Problem: Write the data below out again, unchanged.

Records:
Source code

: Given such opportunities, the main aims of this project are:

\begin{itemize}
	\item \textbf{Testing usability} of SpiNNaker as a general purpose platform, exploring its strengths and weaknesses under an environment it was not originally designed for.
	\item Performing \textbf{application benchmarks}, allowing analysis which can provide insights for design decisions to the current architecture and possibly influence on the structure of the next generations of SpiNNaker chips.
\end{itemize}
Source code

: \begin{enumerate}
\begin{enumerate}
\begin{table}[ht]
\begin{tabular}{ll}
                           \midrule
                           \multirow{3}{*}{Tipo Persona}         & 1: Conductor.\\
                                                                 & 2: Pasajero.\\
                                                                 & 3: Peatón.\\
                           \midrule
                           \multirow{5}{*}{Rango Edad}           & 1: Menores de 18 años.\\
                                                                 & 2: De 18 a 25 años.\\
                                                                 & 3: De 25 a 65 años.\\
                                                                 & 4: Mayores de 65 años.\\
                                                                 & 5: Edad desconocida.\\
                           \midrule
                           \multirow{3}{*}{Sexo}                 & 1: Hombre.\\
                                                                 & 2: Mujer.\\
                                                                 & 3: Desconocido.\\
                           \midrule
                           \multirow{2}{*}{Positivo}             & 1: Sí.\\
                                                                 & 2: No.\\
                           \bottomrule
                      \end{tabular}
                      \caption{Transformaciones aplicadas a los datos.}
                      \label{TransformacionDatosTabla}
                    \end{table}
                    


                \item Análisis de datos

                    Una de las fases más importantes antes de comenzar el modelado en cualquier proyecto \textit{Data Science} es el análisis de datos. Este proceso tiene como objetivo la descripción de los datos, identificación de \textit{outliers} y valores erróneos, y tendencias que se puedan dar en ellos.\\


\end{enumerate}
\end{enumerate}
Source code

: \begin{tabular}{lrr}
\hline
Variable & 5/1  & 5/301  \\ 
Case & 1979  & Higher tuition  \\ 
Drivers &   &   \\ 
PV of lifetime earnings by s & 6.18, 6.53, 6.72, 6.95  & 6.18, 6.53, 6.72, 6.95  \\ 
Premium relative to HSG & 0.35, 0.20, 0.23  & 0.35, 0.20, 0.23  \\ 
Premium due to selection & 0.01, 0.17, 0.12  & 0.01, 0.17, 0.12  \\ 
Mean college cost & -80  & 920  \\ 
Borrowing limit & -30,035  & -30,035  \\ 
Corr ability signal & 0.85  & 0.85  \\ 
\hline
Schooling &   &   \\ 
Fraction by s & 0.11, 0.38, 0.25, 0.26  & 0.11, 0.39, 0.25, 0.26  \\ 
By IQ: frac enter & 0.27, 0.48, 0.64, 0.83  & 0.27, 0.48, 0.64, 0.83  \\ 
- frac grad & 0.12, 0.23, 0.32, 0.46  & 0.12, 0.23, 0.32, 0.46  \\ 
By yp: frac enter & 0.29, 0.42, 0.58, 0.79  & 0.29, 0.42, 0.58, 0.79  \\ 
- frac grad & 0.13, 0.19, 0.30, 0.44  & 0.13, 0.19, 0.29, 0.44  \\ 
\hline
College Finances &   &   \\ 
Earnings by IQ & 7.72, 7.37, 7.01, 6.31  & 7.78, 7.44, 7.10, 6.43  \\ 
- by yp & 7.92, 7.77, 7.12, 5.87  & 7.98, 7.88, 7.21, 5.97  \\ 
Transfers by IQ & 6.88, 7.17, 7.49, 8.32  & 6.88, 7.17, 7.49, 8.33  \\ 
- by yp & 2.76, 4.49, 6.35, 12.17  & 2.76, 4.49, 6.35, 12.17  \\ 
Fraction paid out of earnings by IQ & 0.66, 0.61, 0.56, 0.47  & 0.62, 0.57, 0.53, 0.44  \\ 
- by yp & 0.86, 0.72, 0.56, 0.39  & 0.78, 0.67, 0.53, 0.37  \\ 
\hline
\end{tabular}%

Answer for the task:
Source code

: Given such opportunities, the main aims of this project are:

\begin{itemize}
	\item \textbf{Testing usability} of SpiNNaker as a general purpose platform, exploring its strengths and weaknesses under an environment it was not originally designed for.
	\item Performing \textbf{application benchmarks}, allowing analysis which can provide insights for design decisions to the current architecture and possibly influence on the structure of the next generations of SpiNNaker chips.
\end{itemize}
Source code

: \begin{enumerate}
\begin{enumerate}
\begin{table}[ht]
\begin{tabular}{ll}
                           \midrule
                           \multirow{3}{*}{Tipo Persona}         & 1: Conductor.\\
                                                                 & 2: Pasajero.\\
                                                                 & 3: Peatón.\\
                           \midrule
                           \multirow{5}{*}{Rango Edad}           & 1: Menores de 18 años.\\
                                                                 & 2: De 18 a 25 años.\\
                                                                 & 3: De 25 a 65 años.\\
                                                                 & 4: Mayores de 65 años.\\
                                                                 & 5: Edad desconocida.\\
                           \midrule
                           \multirow{3}{*}{Sexo}                 & 1: Hombre.\\
                                                                 & 2: Mujer.\\
                                                                 & 3: Desconocido.\\
                           \midrule
                           \multirow{2}{*}{Positivo}             & 1: Sí.\\
                                                                 & 2: No.\\
                           \bottomrule
                      \end{tabular}
                      \caption{Transformaciones aplicadas a los datos.}
                      \label{TransformacionDatosTabla}
                    \end{table}
                    


                \item Análisis de datos

                    Una de las fases más importantes antes de comenzar el modelado en cualquier proyecto \textit{Data Science} es el análisis de datos. Este proceso tiene como objetivo la descripción de los datos, identificación de \textit{outliers} y valores erróneos, y tendencias que se puedan dar en ellos.\\


\end{enumerate}
\end{enumerate}
Source code

: \begin{tabular}{lrr}
\hline
Variable & 5/1  & 5/301  \\ 
Case & 1979  & Higher tuition  \\ 
Drivers &   &   \\ 
PV of lifetime earnings by s & 6.18, 6.53, 6.72, 6.95  & 6.18, 6.53, 6.72, 6.95  \\ 
Premium relative to HSG & 0.35, 0.20, 0.23  & 0.35, 0.20, 0.23  \\ 
Premium due to selection & 0.01, 0.17, 0.12  & 0.01, 0.17, 0.12  \\ 
Mean college cost & -80  & 920  \\ 
Borrowing limit & -30,035  & -30,035  \\ 
Corr ability signal & 0.85  & 0.85  \\ 
\hline
Schooling &   &   \\ 
Fraction by s & 0.11, 0.38, 0.25, 0.26  & 0.11, 0.39, 0.25, 0.26  \\ 
By IQ: frac enter & 0.27, 0.48, 0.64, 0.83  & 0.27, 0.48, 0.64, 0.83  \\ 
- frac grad & 0.12, 0.23, 0.32, 0.46  & 0.12, 0.23, 0.32, 0.46  \\ 
By yp: frac enter & 0.29, 0.42, 0.58, 0.79  & 0.29, 0.42, 0.58, 0.79  \\ 
- frac grad & 0.13, 0.19, 0.30, 0.44  & 0.13, 0.19, 0.29, 0.44  \\ 
\hline
College Finances &   &   \\ 
Earnings by IQ & 7.72, 7.37, 7.01, 6.31  & 7.78, 7.44, 7.10, 6.43  \\ 
- by yp & 7.92, 7.77, 7.12, 5.87  & 7.98, 7.88, 7.21, 5.97  \\ 
Transfers by IQ & 6.88, 7.17, 7.49, 8.32  & 6.88, 7.17, 7.49, 8.33  \\ 
- by yp & 2.76, 4.49, 6.35, 12.17  & 2.76, 4.49, 6.35, 12.17  \\ 
Fraction paid out of earnings by IQ & 0.66, 0.61, 0.56, 0.47  & 0.62, 0.57, 0.53, 0.44  \\ 
- by yp & 0.86, 0.72, 0.56, 0.39  & 0.78, 0.67, 0.53, 0.37  \\ 
\hline
\end{tabular}%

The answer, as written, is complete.